On Wed, Jan 30, 2019, 12:57 PM Adam Kocoloski <kocol...@apache.org wrote:

> Hi Michael,
>
> > The trivial fix is to use DOCID/REVISIONID as DOC_KEY.
>
> Yes that’s definitely one way to address storage of edit conflicts. I
> think there are other, more compact representations that we can explore if
> we have this “exploded” data model where each scalar value maps to an
> individual KV pair.


I agree, as I mentioned on the original thread, I see a scheme, that
handles both conflicts and revisions, where you only have to store the most
recent change to a field.  Like you suggested, multiple revisions can share
a key.  Which in my mind's eye further begs the conflicts/revisions
discussion along with the working within the limits discussion because it
seems to me they are all intrinsically related as a "feature".

Saying 'We'll break documents up into roughly 80k segments', then trying to
overlay some kind of field sharing scheme for revisions/conflicts doesn't
seem like it will work.

I probably should have left out the trivial fix proposal as I don't think
it's a feasible solution to actually use.

The comment is more regarding that I do not see how this thread can escape
including how to store/retrieve conflicts/revisions.

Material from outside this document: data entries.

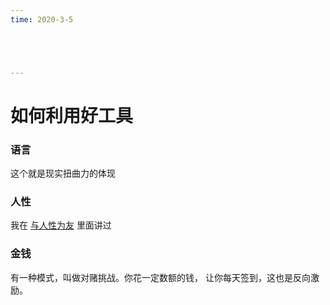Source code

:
 ```yaml
---
time: 2020-3-5





---
```




# 如何利用好工具



### 语言

这个就是现实扭曲力的体现



### 人性

我在 [与人性为友](./与人性为友.md) 里面讲过



### 金钱

有一种模式，叫做对赌挑战。你花一定数额的钱， 让你每天签到，这也是反向激励。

For instance, the 'doc as individual fields' proposal lends itself to value
sharing across mutiple documents (and I don't just mean revisions of the
same doc, I mean the same key/value instance could be shared for every
document).
However that's not really relevant if we're not considering the amount of
shared information across documents in the storage scheme.

Simply storing documents in <100k segments (perhaps in some kind of
compressed binary representation) to deal with that FDB limit seems fine.
The only reason to consider doing something else is because of its impact
to indexing, searches, reduce functions, revisions, on-disk size impact,
etc.



> > I'm assuming the process will flatten the key paths of the document into
> an array and then request the value of each key as multiple parallel
> queries against FDB at once
>
> Ah, I think this is not one of Ilya’s assumptions. He’s trying to design a
> model which allows the retrieval of a document with a single range read,
> which is a good goal in my opinion.
>

I am not sure I agree.

Think of bitTorrent, a single range read should pull back the structure of
the document (the pieces to fetch), but not necessarily the whole document.

What if you already have a bunch of pieces in common with other documents
locally (a repeated header/footer/ or type for example); and you only need
to get a few pieces of data you don't already have?

The real goal to Couch I see is to treat your document set like the
collection of structured information that it is.  In some respects like an
extension of your application's heap space for structured objects and
efficiently querying that collection to get back subsets of the data.

Otherwise it seems more like a slightly upgraded file system plus a fancy
grep/find like feature...

The best way I see to unlock more features/power is to a move towards a
more granular and efficient way to store and retrieve the scalar values...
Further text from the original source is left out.